O Caso da Comunidade Quilombola de Matão – PB
1 - Introdução
A abordagem da questão do direito à terra dos remanescentes de quilombos no Brasil
deve estar, por óbvio, em sintonia com a complexidade da situação fundiária destas
comunidades, bem como deve ter como panorama suas características sócio-culturais e
econômicas.
A Constituição brasileira de 1988 trouxe consigo acalorados debates acerca da
conceitualização do termo quilombo, isto por que, pela primeira vez na história jurídico-
política do país, consagrou, embora de maneira bastante reticente, o direito à terra das
comunidades remanescentes de quilombos. Diz textualmente o artigo 68 do Ato das
Disposições Constitucionais Transitórias (ADCT): “Aos remanescentes das comunidades dos
quilombos que estejam ocupando suas terras é reconhecida a propriedade definitiva, devendo
o Estado emitir-lhes os títulos respectivos”.
Assim sendo, os termos quilombos ou remanescente de quilombos mereceram, após
1988, uma ressemantização, visto que era de uso quase exclusivo de historiadores, e se
remetia apenas ao período em que no Brasil a escravidão legal era instituída. Tais termos, que
são utilizados para conferir direitos territoriais, se referem a grupos sociais que, em função de
razões históricas, se organizaram em comunidades onde o grau de parentesco e
relacionamento, as práticas produtivas, religiosas e culturais e o preconceito sofrido
confluíram para criar ou mesmo reforçar um sentimento de identidade étnica que faz com que
se sintam diferentes do restante da sociedade envolvente, sendo por esta assim também
reconhecidos, através de processos de exclusão e inclusão que possibilitam definir os limites
entre os que são considerados de dentro ou de fora. (BARTH, 2000)
Em relação especificamente ao termo remanescente, expressão veiculada pelo
dispositivo constitucional supracitado, podemos dizer que ele introduz um diferencial
importante com relação ao uso do termo quilombo, presente em outros locais da Carta Magna
(arts. 215 e 216). Nele, o que está em jogo são “comunidades”, isto é, organizações sociais,
grupos de pessoas que “estejam ocupando suas terras”, como diz o art. 68 (ARRUTI, 2006).

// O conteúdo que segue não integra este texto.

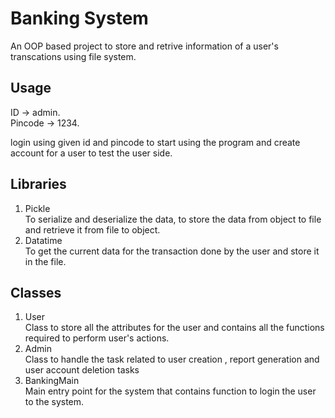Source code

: # Banking System
An OOP based project to store and retrive information of a user's transcations using file system.

## Usage 
ID -> admin.  
Pincode -> 1234.  

login using given id and pincode to start using the program and create account for a user to test the user side.  

## Libraries
1. Pickle   
To serialize and deserialize the data, to store the data from object to file and retrieve it from file to object.
2. Datatime    
To get the current data for the transaction done by the user and store it in the file.

## Classes
1. User   
Class to store all the attributes for the user and contains all the functions required to perform user's actions.   
2. Admin     
Class to handle the task related to user creation , report generation and user account deletion tasks
3. BankingMain    
Main entry point for the system that contains function to login the user to the system. 

##
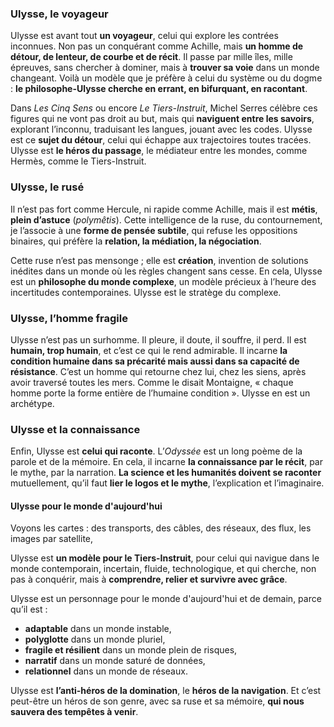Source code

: ### **Ulysse, le voyageur**

Ulysse est avant tout **un voyageur**, celui qui explore les contrées inconnues. Non pas un conquérant comme Achille, mais **un homme de détour, de lenteur, de courbe et de récit**. Il passe par mille îles, mille épreuves, sans chercher à dominer, mais à **trouver sa voie** dans un monde changeant. Voilà un modèle que je préfère à celui du système ou du dogme : **le philosophe-Ulysse cherche en errant, en bifurquant, en racontant**.

Dans _Les Cinq Sens_ ou encore _Le Tiers-Instruit_, Michel Serres célèbre ces figures qui ne vont pas droit au but, mais qui **naviguent entre les savoirs**, explorant l’inconnu, traduisant les langues, jouant avec les codes. Ulysse est ce **sujet du détour**, celui qui échappe aux trajectoires toutes tracées. Ulysse est **le héros du passage**,  le médiateur entre les mondes, comme Hermès, comme le Tiers-Instruit.

### **Ulysse, le rusé**

Il n’est pas fort comme Hercule, ni rapide comme Achille, mais il est **métis**, **plein d’astuce** (_polymêtis_). Cette intelligence de la ruse, du contournement, je l’associe à une **forme de pensée subtile**, qui refuse les oppositions binaires, qui préfère la **relation, la médiation, la négociation**.

Cette ruse n’est pas mensonge ; elle est **création**, invention de solutions inédites dans un monde où les règles changent sans cesse. En cela, Ulysse est un **philosophe du monde complexe**, un modèle précieux à l’heure des incertitudes contemporaines. Ulysse est le stratège du complexe.

### **Ulysse, l’homme fragile**

Ulysse n’est pas un surhomme. Il pleure, il doute, il souffre, il perd. Il est **humain, trop humain**, et c’est ce qui le rend admirable. Il incarne **la condition humaine dans sa précarité mais aussi dans sa capacité de résistance**. C’est un homme qui retourne chez lui, chez les siens, après avoir traversé toutes les mers. Comme le disait Montaigne, « chaque homme porte la forme entière de l’humaine condition ». Ulysse en est un archétype.

### **Ulysse et la connaissance**

Enfin, Ulysse est **celui qui raconte**. L’_Odyssée_ est un long poème de la parole et de la mémoire. En cela, il incarne **la connaissance par le récit**, par le mythe, par la narration. **La science et les humanités doivent se raconter** mutuellement, qu’il faut **lier le logos et le mythe**, l’explication et l’imaginaire.

#### **Ulysse pour le monde d'aujourd'hui**
   
Voyons les cartes : des transports, des câbles, des réseaux, des flux, les images par satellite, 

Ulysse est **un modèle pour le Tiers-Instruit**, pour celui qui navigue dans le monde contemporain, incertain, fluide, technologique, et qui cherche, non pas à conquérir, mais à **comprendre, relier et survivre avec grâce**.

Ulysse est un personnage pour le monde d'aujourd'hui et de demain, parce qu’il est :
- **adaptable** dans un monde instable,
- **polyglotte** dans un monde pluriel,
- **fragile et résilient** dans un monde plein de risques,
- **narratif** dans un monde saturé de données,
- **relationnel** dans un monde de réseaux.
    
Ulysse est **l’anti-héros de la domination**, le **héros de la navigation**. Et c’est peut-être un héros de son genre, avec sa ruse et sa mémoire, **qui nous sauvera des tempêtes à venir**.
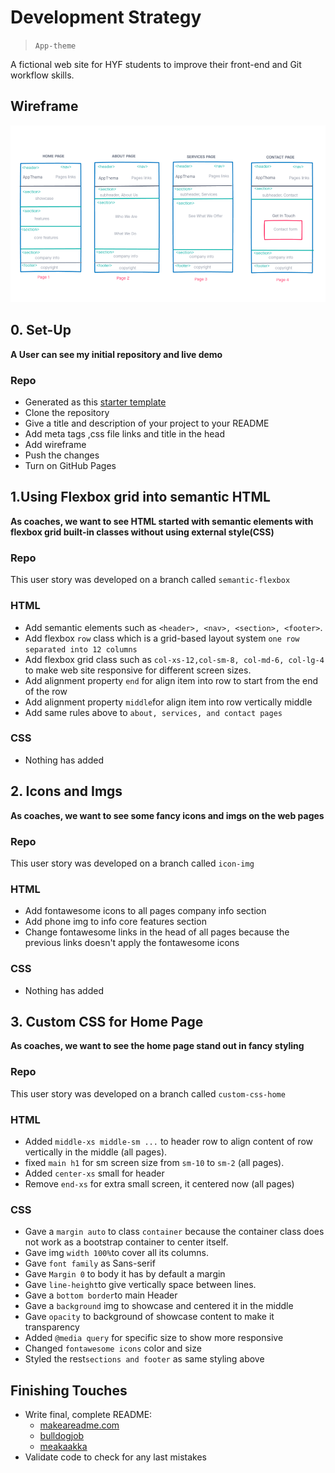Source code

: # Development Strategy

> `App-theme`

A fictional web site for HYF students to improve their front-end and Git workflow skills.

## Wireframe

![wireframe](wireframe/wireframe-week-2.png)

## 0. Set-Up

__A User can see my initial repository and live demo__

### Repo

- Generated as this [starter template](https://github.com/HackYourFutureBelgium/w3-validation-template)
- Clone the repository
- Give a title and description of your project to your README
- Add meta tags ,css file links and title in the head
- Add wireframe
- Push the changes
- Turn on GitHub Pages

## 1.Using Flexbox grid into semantic HTML

__As coaches, we want to see HTML started with semantic elements with flexbox grid built-in classes without using external style(CSS)__

### Repo

This user story was developed on a branch called `semantic-flexbox`

### HTML

- Add semantic elements such as `<header>, <nav>, <section>, <footer>`.
- Add flexbox `row` class which  is a grid-based layout system `one row separated into 12 columns`
- Add flexbox grid class such as `col-xs-12,col-sm-8, col-md-6, col-lg-4` to make web site responsive for different screen sizes.
- Add alignment property `end` for align item into row to start from the end of the row
- Add alignment property `middle`for align item into row  vertically middle
- Add same rules above to `about, services, and contact pages`

### CSS

- Nothing has added  

## 2. Icons and Imgs

__As coaches, we want to see some fancy icons and imgs on the web pages__

### Repo

This user story was developed on a branch called `icon-img`

### HTML

- Add fontawesome icons to all pages company info section
- Add phone img to info core features section
- Change fontawesome links in the head of all pages because  the previous links doesn't apply the fontawesome icons  

### CSS

- Nothing has added  

## 3. Custom CSS for Home Page

__As coaches, we want to see the home page stand out in fancy styling__

### Repo

This user story was developed on a branch called `custom-css-home`

### HTML

- Added `middle-xs middle-sm ...` to header row to align content of row vertically in the middle (all pages).
- fixed `main h1` for sm screen size from `sm-10` to `sm-2` (all pages).
- Added `center-xs` small for header
- Remove `end-xs` for extra small screen, it centered now (all pages)

### CSS

- Gave a `margin auto` to class `container` because the container class does not work as a bootstrap container to center itself.
- Gave img `width 100%`to cover all its columns.
- Gave `font family` as Sans-serif
- Gave `Margin 0` to body it has by default a margin
- Gave `line-height`to give vertically space between lines.
- Gave a `bottom border`to main Header
- Gave a `background` img to showcase and centered it in the middle
- Gave `opacity` to background of showcase content to make it transparency
- Added `@media query` for specific size to show more responsive
- Changed `fontawesome icons` color and size
- Styled the rest`sections and footer` as same styling above

## Finishing Touches

- Write final, complete README:
  - [makeareadme.com](https://www.makeareadme.com/)
  - [bulldogjob](https://bulldogjob.com/news/449-how-to-write-a-good-readme-for-your-github-project)
  - [meakaakka](https://medium.com/@meakaakka/a-beginners-guide-to-writing-a-kickass-readme-7ac01da88ab3)
- Validate code to check for any last mistakes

Deste modo, após 1988, e principalmente depois da expedição do decreto 4887/2003,
colocou-se na agenda política do Brasil a questão da identificação, do reconhecimento e da
titulação dos referidos territórios. Apontaremos, neste trabalho, para o caráter fundamental
deste direito que é conferido às comunidades remanescentes de quilombos e tentaremos
mostrar como ele vem sendo efetivado no Brasil.
Ademais, através da narração e da análise do processo de demarcação e titulação da
Comunidade Quilombola de Matão-PB, pretendemos fazer uma imersão nas diversas
concepções externadas pelos moradores, bem como outros atores envolvidos no processo, a
respeito do trabalho ali desenvolvido, além de refletir sobre o entendimento que se tem acerca
do direito que o trabalho se propunha a efetivar, visto que percebemos durante nossa estada na
comunidade que alguns entraves que se puseram ao bom andamento do trabalho foram
oriundos de alguns posicionamentos específicos no que se refere à legitimidade e à
oportunidade dos estudos que deles resultaria o Laudo Antropológico.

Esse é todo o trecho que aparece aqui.